TO DO: Starting with the line that contains "to set your", copy every line through the end of the data below, exactly and with nothing added.
*** Opening RECORDED DATA ***
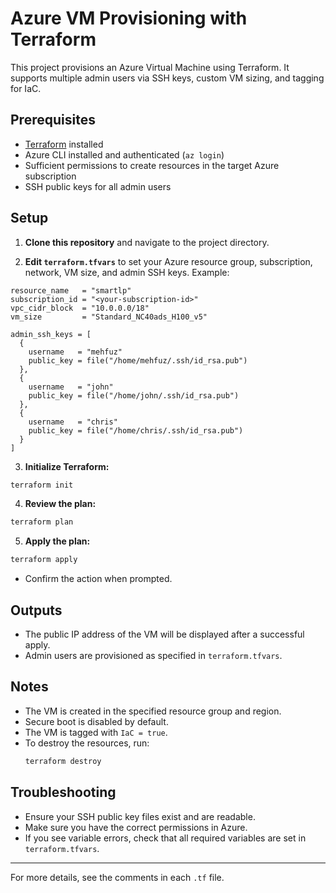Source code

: # Azure VM Provisioning with Terraform

This project provisions an Azure Virtual Machine using Terraform. It supports multiple admin users via SSH keys, custom VM sizing, and tagging for IaC.

## Prerequisites
- [Terraform](https://www.terraform.io/downloads.html) installed
- Azure CLI installed and authenticated (`az login`)
- Sufficient permissions to create resources in the target Azure subscription
- SSH public keys for all admin users

## Setup
1. **Clone this repository** and navigate to the project directory.

2. **Edit `terraform.tfvars`** to set your Azure resource group, subscription, network, VM size, and admin SSH keys. Example:

```hcl
resource_name   = "smartlp"
subscription_id = "<your-subscription-id>"
vpc_cidr_block  = "10.0.0.0/18"
vm_size         = "Standard_NC40ads_H100_v5"

admin_ssh_keys = [
  {
    username   = "mehfuz"
    public_key = file("/home/mehfuz/.ssh/id_rsa.pub")
  },
  {
    username   = "john"
    public_key = file("/home/john/.ssh/id_rsa.pub")
  },
  {
    username   = "chris"
    public_key = file("/home/chris/.ssh/id_rsa.pub")
  }
]
```

3. **Initialize Terraform:**
```bash
terraform init
```

4. **Review the plan:**
```bash
terraform plan
```

5. **Apply the plan:**
```bash
terraform apply
```
- Confirm the action when prompted.

## Outputs
- The public IP address of the VM will be displayed after a successful apply.
- Admin users are provisioned as specified in `terraform.tfvars`.

## Notes
- The VM is created in the specified resource group and region.
- Secure boot is disabled by default.
- The VM is tagged with `IaC = true`.
- To destroy the resources, run:
  ```bash
  terraform destroy
  ```

## Troubleshooting
- Ensure your SSH public key files exist and are readable.
- Make sure you have the correct permissions in Azure.
- If you see variable errors, check that all required variables are set in `terraform.tfvars`.

---

For more details, see the comments in each `.tf` file.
*** Closing RECORDED DATA ***
ANSWER SECTION:
2. **Edit `terraform.tfvars`** to set your Azure resource group, subscription, network, VM size, and admin SSH keys. Example:

```hcl
resource_name   = "smartlp"
subscription_id = "<your-subscription-id>"
vpc_cidr_block  = "10.0.0.0/18"
vm_size         = "Standard_NC40ads_H100_v5"

admin_ssh_keys = [
  {
    username   = "mehfuz"
    public_key = file("/home/mehfuz/.ssh/id_rsa.pub")
  },
  {
    username   = "john"
    public_key = file("/home/john/.ssh/id_rsa.pub")
  },
  {
    username   = "chris"
    public_key = file("/home/chris/.ssh/id_rsa.pub")
  }
]
```

3. **Initialize Terraform:**
```bash
terraform init
```

4. **Review the plan:**
```bash
terraform plan
```

5. **Apply the plan:**
```bash
terraform apply
```
- Confirm the action when prompted.

## Outputs
- The public IP address of the VM will be displayed after a successful apply.
- Admin users are provisioned as specified in `terraform.tfvars`.

## Notes
- The VM is created in the specified resource group and region.
- Secure boot is disabled by default.
- The VM is tagged with `IaC = true`.
- To destroy the resources, run:
  ```bash
  terraform destroy
  ```

## Troubleshooting
- Ensure your SSH public key files exist and are readable.
- Make sure you have the correct permissions in Azure.
- If you see variable errors, check that all required variables are set in `terraform.tfvars`.

---

For more details, see the comments in each `.tf` file.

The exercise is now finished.